**Task objective**
How do the lines below between the ones holding "1.Golden AMI & Elastic Beanstalk<br>" and "DAY 35-07/03<br>", inclusive, read? Give them again exactly, with no other lines.

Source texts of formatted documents
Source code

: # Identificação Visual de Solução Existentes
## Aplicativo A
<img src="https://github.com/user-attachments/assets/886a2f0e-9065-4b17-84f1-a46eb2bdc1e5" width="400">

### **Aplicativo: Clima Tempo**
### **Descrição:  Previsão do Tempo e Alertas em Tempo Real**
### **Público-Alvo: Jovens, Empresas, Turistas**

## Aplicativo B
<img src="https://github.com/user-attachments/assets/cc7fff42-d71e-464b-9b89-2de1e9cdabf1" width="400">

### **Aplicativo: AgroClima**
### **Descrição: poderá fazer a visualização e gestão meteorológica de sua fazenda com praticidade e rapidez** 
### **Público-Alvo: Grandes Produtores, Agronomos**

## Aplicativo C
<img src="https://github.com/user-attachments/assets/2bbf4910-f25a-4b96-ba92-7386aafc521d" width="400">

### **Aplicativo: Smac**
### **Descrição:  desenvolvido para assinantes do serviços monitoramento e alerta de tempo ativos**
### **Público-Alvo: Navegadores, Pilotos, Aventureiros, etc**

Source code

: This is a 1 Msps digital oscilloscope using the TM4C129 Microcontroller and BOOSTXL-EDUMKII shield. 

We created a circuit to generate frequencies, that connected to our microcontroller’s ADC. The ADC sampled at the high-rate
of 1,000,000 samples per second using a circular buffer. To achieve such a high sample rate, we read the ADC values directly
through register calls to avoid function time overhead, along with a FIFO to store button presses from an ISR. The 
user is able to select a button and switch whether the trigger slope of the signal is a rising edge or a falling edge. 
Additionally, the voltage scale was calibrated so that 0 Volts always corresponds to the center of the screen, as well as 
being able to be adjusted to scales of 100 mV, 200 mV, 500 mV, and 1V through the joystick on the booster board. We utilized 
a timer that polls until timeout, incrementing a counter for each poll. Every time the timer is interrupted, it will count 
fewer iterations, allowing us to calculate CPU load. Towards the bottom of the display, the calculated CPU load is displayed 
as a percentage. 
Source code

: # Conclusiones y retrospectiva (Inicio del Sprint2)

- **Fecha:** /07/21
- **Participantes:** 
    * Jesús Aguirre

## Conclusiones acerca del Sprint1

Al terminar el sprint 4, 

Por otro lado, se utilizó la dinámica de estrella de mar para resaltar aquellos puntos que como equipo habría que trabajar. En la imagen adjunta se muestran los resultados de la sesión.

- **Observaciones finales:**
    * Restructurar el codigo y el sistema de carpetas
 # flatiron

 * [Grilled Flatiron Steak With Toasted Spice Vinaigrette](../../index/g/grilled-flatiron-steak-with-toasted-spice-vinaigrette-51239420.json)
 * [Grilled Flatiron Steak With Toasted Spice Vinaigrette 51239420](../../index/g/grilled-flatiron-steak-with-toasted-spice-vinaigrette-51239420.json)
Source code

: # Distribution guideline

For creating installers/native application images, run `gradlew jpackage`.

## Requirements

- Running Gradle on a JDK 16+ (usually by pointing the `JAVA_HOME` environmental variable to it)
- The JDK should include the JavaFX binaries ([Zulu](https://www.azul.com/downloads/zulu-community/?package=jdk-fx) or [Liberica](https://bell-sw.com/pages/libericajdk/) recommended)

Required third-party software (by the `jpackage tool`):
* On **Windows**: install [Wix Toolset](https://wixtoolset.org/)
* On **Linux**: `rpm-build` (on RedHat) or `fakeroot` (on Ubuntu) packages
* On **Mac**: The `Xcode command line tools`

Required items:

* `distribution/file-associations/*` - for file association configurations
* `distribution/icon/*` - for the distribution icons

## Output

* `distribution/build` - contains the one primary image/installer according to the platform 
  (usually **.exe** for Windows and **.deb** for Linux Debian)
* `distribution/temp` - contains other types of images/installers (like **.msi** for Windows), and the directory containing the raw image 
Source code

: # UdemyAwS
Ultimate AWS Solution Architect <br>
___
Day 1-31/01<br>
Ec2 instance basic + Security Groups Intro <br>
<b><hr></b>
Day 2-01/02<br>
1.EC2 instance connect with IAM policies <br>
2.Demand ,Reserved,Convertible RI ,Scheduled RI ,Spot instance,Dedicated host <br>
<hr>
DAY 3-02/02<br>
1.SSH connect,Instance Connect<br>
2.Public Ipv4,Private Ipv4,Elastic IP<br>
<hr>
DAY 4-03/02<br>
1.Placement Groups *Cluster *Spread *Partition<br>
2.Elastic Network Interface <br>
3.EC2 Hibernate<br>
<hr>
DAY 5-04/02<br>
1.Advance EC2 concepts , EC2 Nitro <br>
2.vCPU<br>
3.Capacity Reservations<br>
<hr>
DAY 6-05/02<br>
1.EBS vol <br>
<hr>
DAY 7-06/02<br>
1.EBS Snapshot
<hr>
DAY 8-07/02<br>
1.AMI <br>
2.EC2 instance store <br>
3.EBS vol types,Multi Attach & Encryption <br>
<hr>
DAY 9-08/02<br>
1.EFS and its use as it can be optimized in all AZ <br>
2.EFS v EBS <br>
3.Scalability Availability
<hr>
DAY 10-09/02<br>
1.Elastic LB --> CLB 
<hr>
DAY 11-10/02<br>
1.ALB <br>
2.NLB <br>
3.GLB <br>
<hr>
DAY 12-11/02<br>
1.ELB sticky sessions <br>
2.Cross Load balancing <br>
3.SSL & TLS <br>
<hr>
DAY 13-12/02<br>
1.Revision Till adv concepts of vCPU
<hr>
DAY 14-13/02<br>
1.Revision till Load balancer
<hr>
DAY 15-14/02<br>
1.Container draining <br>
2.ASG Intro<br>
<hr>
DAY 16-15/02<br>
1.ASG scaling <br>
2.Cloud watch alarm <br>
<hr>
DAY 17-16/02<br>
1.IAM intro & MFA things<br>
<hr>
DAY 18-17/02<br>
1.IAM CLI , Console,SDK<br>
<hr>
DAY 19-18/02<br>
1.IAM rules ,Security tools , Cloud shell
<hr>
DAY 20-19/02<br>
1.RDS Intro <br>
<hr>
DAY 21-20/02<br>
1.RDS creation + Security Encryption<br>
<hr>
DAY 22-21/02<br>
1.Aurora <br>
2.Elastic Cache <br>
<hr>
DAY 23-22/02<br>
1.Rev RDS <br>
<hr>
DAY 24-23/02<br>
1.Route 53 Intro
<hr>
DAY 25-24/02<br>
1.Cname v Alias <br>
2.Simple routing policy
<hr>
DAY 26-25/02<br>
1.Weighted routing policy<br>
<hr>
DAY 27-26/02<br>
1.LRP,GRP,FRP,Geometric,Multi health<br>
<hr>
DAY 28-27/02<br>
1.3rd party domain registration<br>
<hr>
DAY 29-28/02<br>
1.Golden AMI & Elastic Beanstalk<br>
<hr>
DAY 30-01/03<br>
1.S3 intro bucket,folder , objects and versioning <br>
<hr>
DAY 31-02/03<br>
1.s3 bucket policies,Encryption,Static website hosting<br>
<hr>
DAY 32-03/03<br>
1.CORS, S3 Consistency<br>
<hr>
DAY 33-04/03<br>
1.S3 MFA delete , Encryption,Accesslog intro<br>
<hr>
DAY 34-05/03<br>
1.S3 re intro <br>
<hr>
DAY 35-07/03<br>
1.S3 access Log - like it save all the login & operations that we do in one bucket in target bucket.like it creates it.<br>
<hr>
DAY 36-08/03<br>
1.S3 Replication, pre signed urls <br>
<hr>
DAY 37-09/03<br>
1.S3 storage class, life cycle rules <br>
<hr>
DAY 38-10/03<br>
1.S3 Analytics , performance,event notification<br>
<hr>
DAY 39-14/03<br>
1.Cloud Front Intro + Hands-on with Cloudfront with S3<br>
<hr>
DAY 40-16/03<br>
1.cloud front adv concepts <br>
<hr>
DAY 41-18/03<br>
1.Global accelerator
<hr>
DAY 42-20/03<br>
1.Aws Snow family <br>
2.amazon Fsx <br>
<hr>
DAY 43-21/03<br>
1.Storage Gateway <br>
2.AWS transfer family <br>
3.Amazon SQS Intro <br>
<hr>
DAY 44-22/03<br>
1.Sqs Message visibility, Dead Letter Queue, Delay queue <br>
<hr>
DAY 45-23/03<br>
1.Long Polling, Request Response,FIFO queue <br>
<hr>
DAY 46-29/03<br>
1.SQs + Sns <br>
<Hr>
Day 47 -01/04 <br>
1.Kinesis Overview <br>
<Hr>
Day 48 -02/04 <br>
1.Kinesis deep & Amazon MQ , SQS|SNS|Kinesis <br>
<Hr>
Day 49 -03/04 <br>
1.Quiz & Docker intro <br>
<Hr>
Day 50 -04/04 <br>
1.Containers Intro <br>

**Your solution**
1.Golden AMI & Elastic Beanstalk<br>
<hr>
DAY 30-01/03<br>
1.S3 intro bucket,folder , objects and versioning <br>
<hr>
DAY 31-02/03<br>
1.s3 bucket policies,Encryption,Static website hosting<br>
<hr>
DAY 32-03/03<br>
1.CORS, S3 Consistency<br>
<hr>
DAY 33-04/03<br>
1.S3 MFA delete , Encryption,Accesslog intro<br>
<hr>
DAY 34-05/03<br>
1.S3 re intro <br>
<hr>
DAY 35-07/03<br>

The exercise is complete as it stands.